The Commission's five members were:
- Mr. Karel Lisicky (Chairman) from Czechoslovakia
- Mr. Raul Diez de Medina (Vice-Chairman) from Bolivia
- Mr. Per Federspiel from Denmark
- Dr. Eduardo Morgan from Panama
- Senator Vicente J. Francisco from the Philippines

==Preparations for Government==
For the next five months the Palestine Commission familiarised itself with the general affairs of the Government of Palestine on Currency, Railways, 1948 Civil Aviation, and was kept abreast of events in Palestine by the UK Government The Palestine Commission was in consultation with the public bodies in Palestine with regards to forming a Provisional Council of Government although the postal service appeared to be a cause of delays in that process.

On 27 February 1948 The Palestine Commission adopted the following statement of policy with respect to the continuity of employment of the employees of the Mandatory administration in Palestine, and requested the British Mandatory Power to publish the statement or circulate it to all employees of the present Government in Palestine:

"The United Nations Palestine Commission, being under the terms of the resolution of the General Assembly responsible for the administration of Palestine immediately following the termination of the Mandate, hereby calls upon all present employees of the Palestine administration to continue their service with the successor authority in Palestine when the British Mandate is terminated. It is the policy of the United Nations Palestine commission as the successor authority to maintain services on the same terms and with the same rights for employees as those enjoyed under the Mandatory Government. The Commission requests all present employees of the Palestine Administration to inform at the earliest possible date, the Mandatory Government for communication to the Commission, whether they would be willing to remain in the service of the successor administration of Palestine on such terms."

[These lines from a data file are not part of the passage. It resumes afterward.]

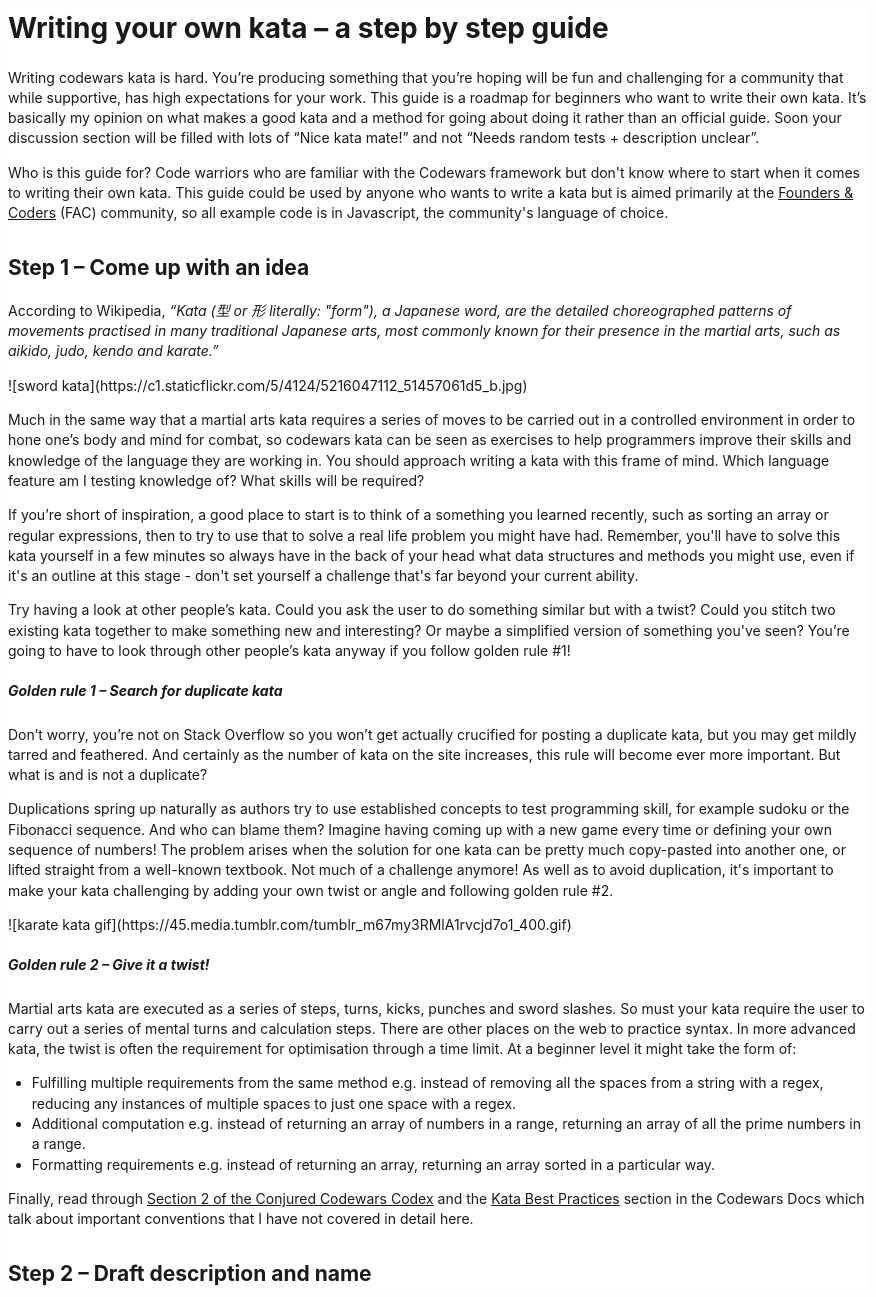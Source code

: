 <h1>Writing your own kata – a step by step guide</h1>
<p>Writing codewars kata is hard. You’re producing something that you’re hoping will be fun and challenging for a community that while supportive, has high expectations for your work. This guide is a roadmap for beginners who want to write their own kata. It’s basically my opinion on what makes a good kata and a method for going about doing it rather than an official guide. Soon your discussion section will be filled with lots of “Nice kata mate!” and not “Needs random tests + description unclear”.</p>
<p>Who is this guide for? Code warriors who are familiar with the Codewars framework but don't know where to start when it comes to writing their own kata. This guide could be used by anyone who wants to write a kata but is aimed primarily at the <a href="http://www.foundersandcoders.com/">Founders & Coders</a> (FAC) community, so all example code is in Javascript, the community's language of choice.</p>
<h2>Step 1 – Come up with an idea</h2>
<p>According to Wikipedia, <i>“Kata (型 or 形 literally: "form"), a Japanese word, are the detailed choreographed patterns of movements practised in many traditional Japanese arts, most commonly known for their presence in the martial arts, such as aikido, judo, kendo and karate.”</i></p>
![sword kata](https://c1.staticflickr.com/5/4124/5216047112_51457061d5_b.jpg)
<p>Much in the same way that a martial arts kata requires a series of moves to be carried out in a controlled environment in order to hone one’s body and mind for combat, so codewars kata can be seen as exercises to help programmers improve their skills and knowledge of the language they are working in. You should approach writing a kata with this frame of mind. Which language feature am I testing knowledge of? What skills will be required?</p>
<p>If you’re short of inspiration, a good place to start is to think of a something you learned recently, such as sorting an array or regular expressions, then to try to use that to solve a real life problem you might have had. Remember, you'll have to solve this kata yourself in a few minutes so always have in the back of your head what data structures and methods you might use, even if it's an outline at this stage - don't set yourself a challenge that's far beyond your current ability.</p>
<p>Try having a look at other people’s kata. Could you ask the user to do something similar but with a twist? Could you stitch two existing kata together to make something new and interesting? Or maybe a simplified version of something you've seen? You’re going to have to look through other people’s kata anyway if you follow golden rule #1!</p>
<h5>Golden rule 1 – Search for duplicate kata</h5>
<p>Don’t worry, you’re not on Stack Overflow so you won’t get actually crucified for posting a duplicate kata, but you may get mildly tarred and feathered. And certainly as the number of kata on the site increases, this rule will become ever more important. But what is and is not a duplicate?</p>
<p>Duplications spring up naturally as authors try to use established concepts to test programming skill, for example sudoku or the Fibonacci sequence. And who can blame them? Imagine having coming up with a new game every time or defining your own sequence of numbers! The problem arises when the solution for one kata can be pretty much copy-pasted into another one, or lifted straight from a well-known textbook. Not much of a challenge anymore! As well as to avoid duplication, it's important to make your kata challenging by adding your own twist or angle and following golden rule #2.</p>
![karate kata gif](https://45.media.tumblr.com/tumblr_m67my3RMlA1rvcjd7o1_400.gif)
<h5>Golden rule 2 – Give it a twist!</h5>
<p>Martial arts kata are executed as a series of steps, turns, kicks, punches and sword slashes. So must your kata require the user to carry out a series of mental turns and calculation steps. There are other places on the web to practice syntax. In more advanced kata, the twist is often the requirement for optimisation through a time limit. At a beginner level it might take the form of:<p>
<ul>
<li>Fulfilling multiple requirements from the same method e.g. instead of removing all the spaces from a string with a regex, reducing any instances of multiple spaces to just one space with a regex.</li>
<li>Additional computation e.g. instead of returning an array of numbers in a range, returning an array of all the prime numbers in a range.</li>
<li>Formatting requirements e.g. instead of returning an array, returning an array sorted in a particular way.</li>
</ul>
<p>Finally, read through <a href="http://bkaestner.github.io/codewars-rules/#writing-a-kata">Section 2 of the Conjured Codewars Codex</a> and the <a href="http://www.codewars.com/topics/kata-best-practices">Kata Best Practices</a> section in the Codewars Docs which talk about important conventions that I have not covered in detail here.</p>
<h2>Step 2 – Draft description and name</h2>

==Establishment of the Provisional Government==
On 12 March the Palestine Commission was requested by the UK Government not to enter Palestine until 2 weeks before the termination of the Mandate.

On 17 March the Palestine Commission received a communication from the Hebrew Committee of National Liberation informing the Palestine Commission that they will be establishing a Provisional Council of Government of the Hebrew Republic of Palestine by April even though the Palestine Commission would not be in Palestine.

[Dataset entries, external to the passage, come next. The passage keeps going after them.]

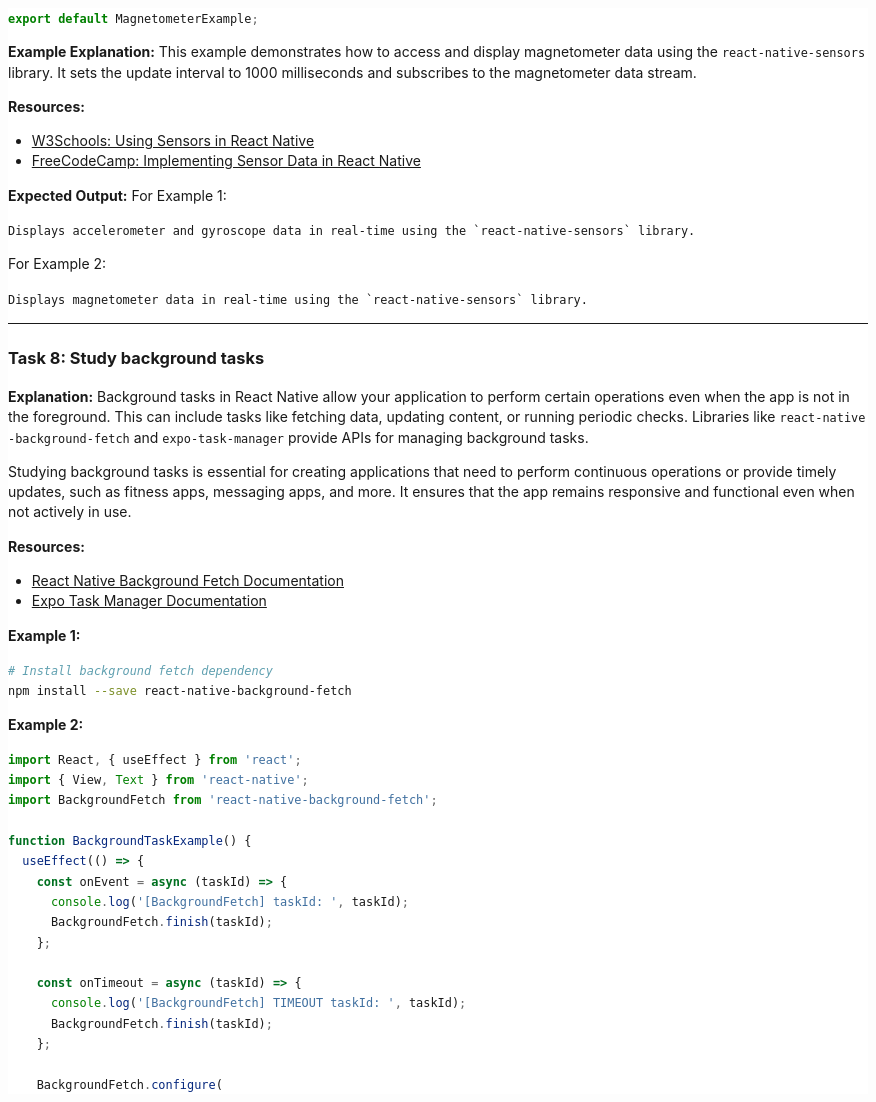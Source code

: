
 ```javascript
export default MagnetometerExample;
```

**Example Explanation:**
This example demonstrates how to access and display magnetometer data using the `react-native-sensors` library. It sets the update interval to 1000 milliseconds and subscribes to the magnetometer data stream.

**Resources:**
- [W3Schools: Using Sensors in React Native](https://www.w3schools.com/react/react_native_sensors.asp)
- [FreeCodeCamp: Implementing Sensor Data in React Native](https://www.freecodecamp.org/news/react-native-sensor-data/)

**Expected Output:**
For Example 1:
```
Displays accelerometer and gyroscope data in real-time using the `react-native-sensors` library.
```
For Example 2:
```
Displays magnetometer data in real-time using the `react-native-sensors` library.
```

---

### Task 8: Study background tasks

**Explanation:**
Background tasks in React Native allow your application to perform certain operations even when the app is not in the foreground. This can include tasks like fetching data, updating content, or running periodic checks. Libraries like `react-native-background-fetch` and `expo-task-manager` provide APIs for managing background tasks.

Studying background tasks is essential for creating applications that need to perform continuous operations or provide timely updates, such as fitness apps, messaging apps, and more. It ensures that the app remains responsive and functional even when not actively in use.

**Resources:**
- [React Native Background Fetch Documentation](https://github.com/transistorsoft/react-native-background-fetch)
- [Expo Task Manager Documentation](https://docs.expo.dev/versions/latest/sdk/task-manager/)

**Example 1:**
```bash
# Install background fetch dependency
npm install --save react-native-background-fetch
```

**Example 2:**
```javascript
import React, { useEffect } from 'react';
import { View, Text } from 'react-native';
import BackgroundFetch from 'react-native-background-fetch';

function BackgroundTaskExample() {
  useEffect(() => {
    const onEvent = async (taskId) => {
      console.log('[BackgroundFetch] taskId: ', taskId);
      BackgroundFetch.finish(taskId);
    };

    const onTimeout = async (taskId) => {
      console.log('[BackgroundFetch] TIMEOUT taskId: ', taskId);
      BackgroundFetch.finish(taskId);
    };

    BackgroundFetch.configure(
```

Communication of 26 April 1948 from the UK informing the UN Palestine commission that they are tardy for not being in Palestine to select the Jewish Provisional Government of Palestine.

==Palestine Commission Adjourns Sine Die==
The General Assembly adopted a resolution which relieved the United Nations Palestine Commission from the further exercise of its responsibilities, and its mandate from the General Assembly was effectively terminated on 14 May 1948.

On its 75th Meeting, 17 May, the Palestine Commission adjourned sine die.

Dr. Karel Lisicky (Czechoslovakia), the Chairman said:
"We disperse with our conscience clear. We have no fear about the judgement of history."
Dr. Lisicky added further "in view of the fact that we legally cannot disband ourselves, we shall be dead under the legal fiction that we continue."

It was the general view of the Commission members that the General Assembly resolution of 29 November 1947, remained intact and that therefore the Commission was not and could not be legally dissolved.